= PROBLEM =
Reproduce each line from the records that holds "slug".

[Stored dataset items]
——

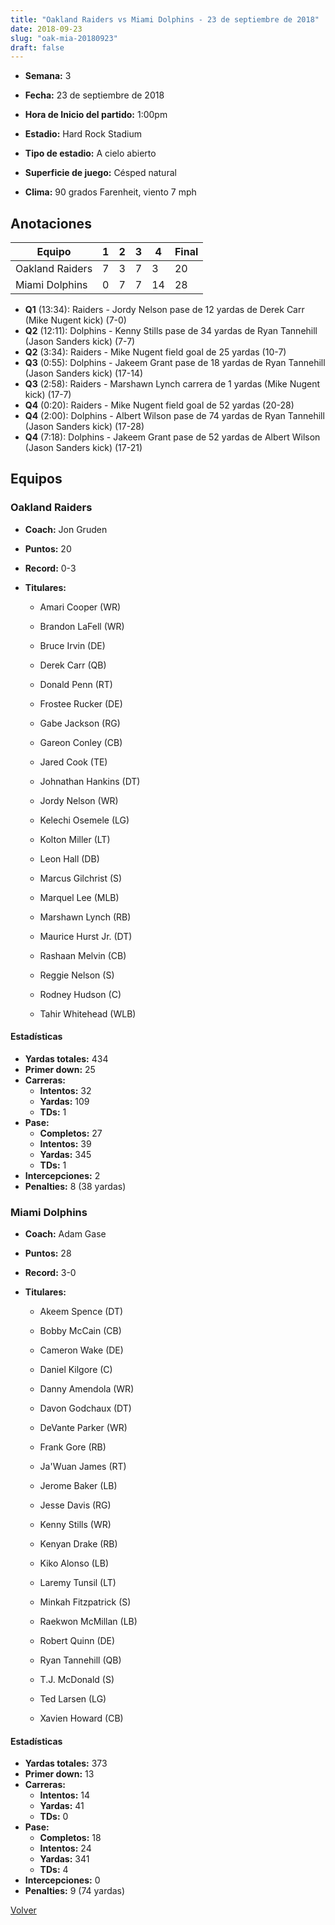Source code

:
 ```yaml
---
title: "Oakland Raiders vs Miami Dolphins - 23 de septiembre de 2018"
date: 2018-09-23
slug: "oak-mia-20180923"
draft: false
---
```


* **Semana:** 3
* **Fecha:** 23 de septiembre de 2018

* **Hora de Inicio del partido:** 1:00pm
* **Estadio:** Hard Rock Stadium
* **Tipo de estadio:** A cielo abierto
* **Superficie de juego:** Césped natural
* **Clima:** 90 grados Farenheit, viento 7 mph





## Anotaciones
| Equipo | 1 | 2 | 3 | 4 | Final |
|--------|---|---|---|---|-------|
| Oakland Raiders  | 7 | 3 | 7 | 3  | 20 |
| Miami Dolphins  | 0 | 7 | 7 | 14  | 28 |
* **Q1** (13:34): Raiders - Jordy Nelson pase de 12 yardas de Derek Carr (Mike Nugent kick) (7-0)
* **Q2** (12:11): Dolphins - Kenny Stills pase de 34 yardas de Ryan Tannehill (Jason Sanders kick) (7-7)
* **Q2** (3:34): Raiders - Mike Nugent field goal de 25 yardas (10-7)
* **Q3** (0:55): Dolphins - Jakeem Grant pase de 18 yardas de Ryan Tannehill (Jason Sanders kick) (17-14)
* **Q3** (2:58): Raiders - Marshawn Lynch carrera de 1 yardas (Mike Nugent kick) (17-7)
* **Q4** (0:20): Raiders - Mike Nugent field goal de 52 yardas (20-28)
* **Q4** (2:00): Dolphins - Albert Wilson pase de 74 yardas de Ryan Tannehill (Jason Sanders kick) (17-28)
* **Q4** (7:18): Dolphins - Jakeem Grant pase de 52 yardas de Albert Wilson (Jason Sanders kick) (17-21)


## Equipos


### Oakland Raiders
* **Coach:** Jon Gruden
* **Puntos:** 20
* **Record:** 0-3
* **Titulares:** 

  * Amari Cooper (WR) 

  * Brandon LaFell (WR) 

  * Bruce Irvin (DE) 

  * Derek Carr (QB) 

  * Donald Penn (RT) 

  * Frostee Rucker (DE) 

  * Gabe Jackson (RG) 

  * Gareon Conley (CB) 

  * Jared Cook (TE) 

  * Johnathan Hankins (DT) 

  * Jordy Nelson (WR) 

  * Kelechi Osemele (LG) 

  * Kolton Miller (LT) 

  * Leon Hall (DB) 

  * Marcus Gilchrist (S) 

  * Marquel Lee (MLB) 

  * Marshawn Lynch (RB) 

  * Maurice Hurst Jr. (DT) 

  * Rashaan Melvin (CB) 

  * Reggie Nelson (S) 

  * Rodney Hudson (C) 

  * Tahir Whitehead (WLB) 

#### Estadísticas
* **Yardas totales:** 434
* **Primer down:** 25
* **Carreras:**
  * **Intentos:** 32
  * **Yardas:** 109
  * **TDs:** 1
* **Pase:**
  * **Completos:** 27
  * **Intentos:** 39
  * **Yardas:** 345
  * **TDs:** 1
* **Intercepciones:** 2
* **Penalties:** 8 (38 yardas)

### Miami Dolphins
* **Coach:** Adam Gase
* **Puntos:** 28
* **Record:** 3-0
* **Titulares:** 

  * Akeem Spence (DT) 

  * Bobby McCain (CB) 

  * Cameron Wake (DE) 

  * Daniel Kilgore (C) 

  * Danny Amendola (WR) 

  * Davon Godchaux (DT) 

  * DeVante Parker (WR) 

  * Frank Gore (RB) 

  * Ja'Wuan James (RT) 

  * Jerome Baker (LB) 

  * Jesse Davis (RG) 

  * Kenny Stills (WR) 

  * Kenyan Drake (RB) 

  * Kiko Alonso (LB) 

  * Laremy Tunsil (LT) 

  * Minkah Fitzpatrick (S) 

  * Raekwon McMillan (LB) 

  * Robert Quinn (DE) 

  * Ryan Tannehill (QB) 

  * T.J. McDonald (S) 

  * Ted Larsen (LG) 

  * Xavien Howard (CB) 

#### Estadísticas
* **Yardas totales:** 373
* **Primer down:** 13
* **Carreras:**
  * **Intentos:** 14
  * **Yardas:** 41
  * **TDs:** 0
* **Pase:**
  * **Completos:** 18
  * **Intentos:** 24
  * **Yardas:** 341
  * **TDs:** 4
* **Intercepciones:** 0
* **Penalties:** 9 (74 yardas)


[Volver](/historia/2018)
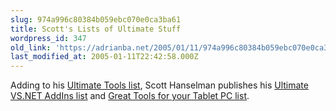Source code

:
```yaml
---
slug: 974a996c80384b059ebc070e0ca3ba61
title: Scott's Lists of Ultimate Stuff
wordpress_id: 347
old_link: 'https://adrianba.net/2005/01/11/974a996c80384b059ebc070e0ca3ba61/'
last_modified_at: 2005-01-11T22:42:58.000Z
---
```


Adding to his
[
Ultimate Tools list](http://www.hanselman.com/blog/content/radiostories/2003/09/09/scottHanselmansUltimateDeveloperAndPowerUsersToolsList.html), Scott Hanselman publishes his
[
Ultimate VS.NET AddIns list](http://www.hanselman.com/blog/PermaLink.aspx?guid=0f086d87-de5f-4ac0-9f20-f044c0826d0a) and
[
Great Tools for your Tablet PC list](http://www.hanselman.com/blog/Scott'sListofGreatToolsforyourTabletPC.aspx).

——

= RESULT OF THIS EXERCISE =
slug: "oak-mia-20180923"
slug: 974a996c80384b059ebc070e0ca3ba61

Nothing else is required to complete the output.